Earlier today, Dixon Jones from Majestic shared on Twitter[1] a thorough, digestible explanation of how PageRank actually works.
I gave it a watch myself, and thought it was a good moment to revisit this wild piece of math that has made quite a dent on the world over the past 20 years.
As a sidenote, we know as of 2017[2] that while PageRank was removed from the Toolbar in 2016, it still forms an important part of the overall ranking algorithm, and thus is worthwhile to understand.
Jones starts with the simple[3] — or at least, straightforward — formula.

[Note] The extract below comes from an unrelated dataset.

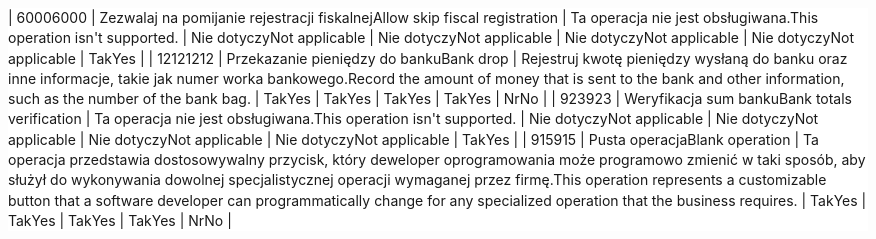 | <span data-ttu-id="4f4f1-210">6000</span><span class="sxs-lookup"><span data-stu-id="4f4f1-210">6000</span></span> | <span data-ttu-id="4f4f1-211">Zezwalaj na pomijanie rejestracji fiskalnej</span><span class="sxs-lookup"><span data-stu-id="4f4f1-211">Allow skip fiscal registration</span></span> | <span data-ttu-id="4f4f1-212">Ta operacja nie jest obsługiwana.</span><span class="sxs-lookup"><span data-stu-id="4f4f1-212">This operation isn't supported.</span></span> | <span data-ttu-id="4f4f1-213">Nie dotyczy</span><span class="sxs-lookup"><span data-stu-id="4f4f1-213">Not applicable</span></span> | <span data-ttu-id="4f4f1-214">Nie dotyczy</span><span class="sxs-lookup"><span data-stu-id="4f4f1-214">Not applicable</span></span> | <span data-ttu-id="4f4f1-215">Nie dotyczy</span><span class="sxs-lookup"><span data-stu-id="4f4f1-215">Not applicable</span></span> | <span data-ttu-id="4f4f1-216">Nie dotyczy</span><span class="sxs-lookup"><span data-stu-id="4f4f1-216">Not applicable</span></span> | <span data-ttu-id="4f4f1-217">Tak</span><span class="sxs-lookup"><span data-stu-id="4f4f1-217">Yes</span></span> |
| <span data-ttu-id="4f4f1-218">1212</span><span class="sxs-lookup"><span data-stu-id="4f4f1-218">1212</span></span> | <span data-ttu-id="4f4f1-219">Przekazanie pieniędzy do banku</span><span class="sxs-lookup"><span data-stu-id="4f4f1-219">Bank drop</span></span> | <span data-ttu-id="4f4f1-220">Rejestruj kwotę pieniędzy wysłaną do banku oraz inne informacje, takie jak numer worka bankowego.</span><span class="sxs-lookup"><span data-stu-id="4f4f1-220">Record the amount of money that is sent to the bank and other information, such as the number of the bank bag.</span></span> | <span data-ttu-id="4f4f1-221">Tak</span><span class="sxs-lookup"><span data-stu-id="4f4f1-221">Yes</span></span> | <span data-ttu-id="4f4f1-222">Tak</span><span class="sxs-lookup"><span data-stu-id="4f4f1-222">Yes</span></span> | <span data-ttu-id="4f4f1-223">Tak</span><span class="sxs-lookup"><span data-stu-id="4f4f1-223">Yes</span></span> | <span data-ttu-id="4f4f1-224">Tak</span><span class="sxs-lookup"><span data-stu-id="4f4f1-224">Yes</span></span> | <span data-ttu-id="4f4f1-225">Nr</span><span class="sxs-lookup"><span data-stu-id="4f4f1-225">No</span></span> |
| <span data-ttu-id="4f4f1-226">923</span><span class="sxs-lookup"><span data-stu-id="4f4f1-226">923</span></span> | <span data-ttu-id="4f4f1-227">Weryfikacja sum banku</span><span class="sxs-lookup"><span data-stu-id="4f4f1-227">Bank totals verification</span></span> | <span data-ttu-id="4f4f1-228">Ta operacja nie jest obsługiwana.</span><span class="sxs-lookup"><span data-stu-id="4f4f1-228">This operation isn't supported.</span></span> | <span data-ttu-id="4f4f1-229">Nie dotyczy</span><span class="sxs-lookup"><span data-stu-id="4f4f1-229">Not applicable</span></span> | <span data-ttu-id="4f4f1-230">Nie dotyczy</span><span class="sxs-lookup"><span data-stu-id="4f4f1-230">Not applicable</span></span> | <span data-ttu-id="4f4f1-231">Nie dotyczy</span><span class="sxs-lookup"><span data-stu-id="4f4f1-231">Not applicable</span></span> | <span data-ttu-id="4f4f1-232">Nie dotyczy</span><span class="sxs-lookup"><span data-stu-id="4f4f1-232">Not applicable</span></span> | <span data-ttu-id="4f4f1-233">Tak</span><span class="sxs-lookup"><span data-stu-id="4f4f1-233">Yes</span></span> |
| <span data-ttu-id="4f4f1-234">915</span><span class="sxs-lookup"><span data-stu-id="4f4f1-234">915</span></span> | <span data-ttu-id="4f4f1-235">Pusta operacja</span><span class="sxs-lookup"><span data-stu-id="4f4f1-235">Blank operation</span></span> | <span data-ttu-id="4f4f1-236">Ta operacja przedstawia dostosowywalny przycisk, który deweloper oprogramowania może programowo zmienić w taki sposób, aby służył do wykonywania dowolnej specjalistycznej operacji wymaganej przez firmę.</span><span class="sxs-lookup"><span data-stu-id="4f4f1-236">This operation represents a customizable button that a software developer can programmatically change for any specialized operation that the business requires.</span></span> | <span data-ttu-id="4f4f1-237">Tak</span><span class="sxs-lookup"><span data-stu-id="4f4f1-237">Yes</span></span> | <span data-ttu-id="4f4f1-238">Tak</span><span class="sxs-lookup"><span data-stu-id="4f4f1-238">Yes</span></span> | <span data-ttu-id="4f4f1-239">Tak</span><span class="sxs-lookup"><span data-stu-id="4f4f1-239">Yes</span></span> | <span data-ttu-id="4f4f1-240">Tak</span><span class="sxs-lookup"><span data-stu-id="4f4f1-240">Yes</span></span> | <span data-ttu-id="4f4f1-241">Nr</span><span class="sxs-lookup"><span data-stu-id="4f4f1-241">No</span></span> |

For those who don’t adore math, or who may have forgotten a few technical terms since the last calculus class, this formula would be read aloud like this:
“The PageRank of a page in this iteration equals 1 minus a damping factor, plus, for every link into the page (except for links to itself), add the page rank of that page divided by the number of outbound links on the page and reduced by the damping factor.”
Back to the original Google paper
At this point, Jones moves forward in the video to a simpler, still useful version of the calculation. He pulls out excel, an easy 5 node visual, and maps out the ranking algorithm over 15 iterations. Great stuff.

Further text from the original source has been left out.